ASSIGNMENT —
Search the data for "cmdlet이". Each line containing it is to be copied.
===
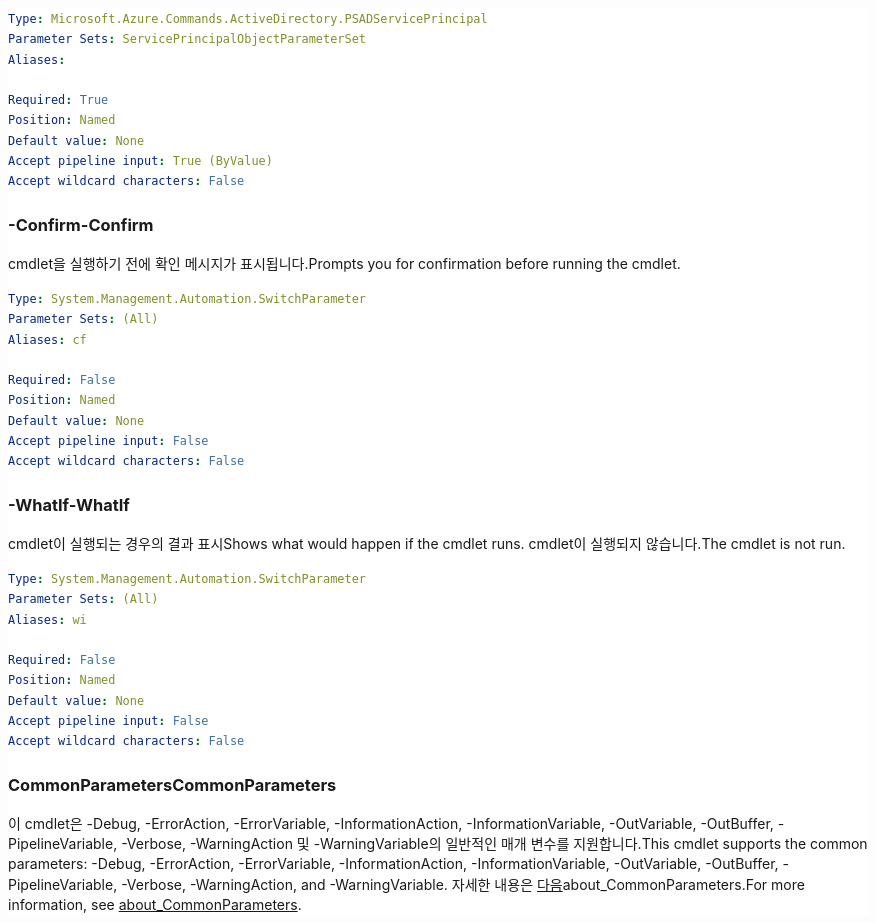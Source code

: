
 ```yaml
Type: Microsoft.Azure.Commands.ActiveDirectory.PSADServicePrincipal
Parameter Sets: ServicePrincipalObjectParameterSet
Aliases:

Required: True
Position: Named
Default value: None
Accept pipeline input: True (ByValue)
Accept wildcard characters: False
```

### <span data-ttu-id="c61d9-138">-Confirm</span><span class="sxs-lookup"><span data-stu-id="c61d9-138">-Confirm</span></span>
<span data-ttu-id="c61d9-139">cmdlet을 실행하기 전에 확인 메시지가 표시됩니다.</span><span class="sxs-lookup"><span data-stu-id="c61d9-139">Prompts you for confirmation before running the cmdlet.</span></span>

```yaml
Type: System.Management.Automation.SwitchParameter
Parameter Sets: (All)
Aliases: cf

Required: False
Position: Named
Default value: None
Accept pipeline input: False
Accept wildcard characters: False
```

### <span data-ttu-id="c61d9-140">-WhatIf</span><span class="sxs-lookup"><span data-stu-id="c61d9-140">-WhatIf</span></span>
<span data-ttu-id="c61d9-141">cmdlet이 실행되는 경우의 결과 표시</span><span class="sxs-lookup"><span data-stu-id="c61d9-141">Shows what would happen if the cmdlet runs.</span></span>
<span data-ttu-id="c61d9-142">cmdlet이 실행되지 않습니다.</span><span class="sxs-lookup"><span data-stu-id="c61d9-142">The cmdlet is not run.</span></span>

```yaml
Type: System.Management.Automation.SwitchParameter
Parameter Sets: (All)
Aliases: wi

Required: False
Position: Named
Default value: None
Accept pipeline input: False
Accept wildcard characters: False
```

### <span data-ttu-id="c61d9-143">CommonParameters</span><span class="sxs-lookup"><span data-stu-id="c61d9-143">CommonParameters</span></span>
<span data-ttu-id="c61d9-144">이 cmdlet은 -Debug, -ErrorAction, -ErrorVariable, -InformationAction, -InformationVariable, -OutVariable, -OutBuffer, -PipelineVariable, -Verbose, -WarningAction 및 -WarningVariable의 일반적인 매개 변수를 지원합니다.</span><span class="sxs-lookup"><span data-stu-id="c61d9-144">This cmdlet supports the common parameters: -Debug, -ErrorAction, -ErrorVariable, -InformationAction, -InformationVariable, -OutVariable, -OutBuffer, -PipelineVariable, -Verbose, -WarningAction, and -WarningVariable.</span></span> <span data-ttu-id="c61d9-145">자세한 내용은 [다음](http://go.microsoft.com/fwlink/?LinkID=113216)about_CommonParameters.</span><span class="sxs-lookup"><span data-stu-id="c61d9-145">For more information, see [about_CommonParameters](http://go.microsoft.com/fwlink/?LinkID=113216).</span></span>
===
TASK ANSWER —
<span data-ttu-id="c61d9-141">cmdlet이 실행되는 경우의 결과 표시</span><span class="sxs-lookup"><span data-stu-id="c61d9-141">Shows what would happen if the cmdlet runs.</span></span>
<span data-ttu-id="c61d9-142">cmdlet이 실행되지 않습니다.</span><span class="sxs-lookup"><span data-stu-id="c61d9-142">The cmdlet is not run.</span></span>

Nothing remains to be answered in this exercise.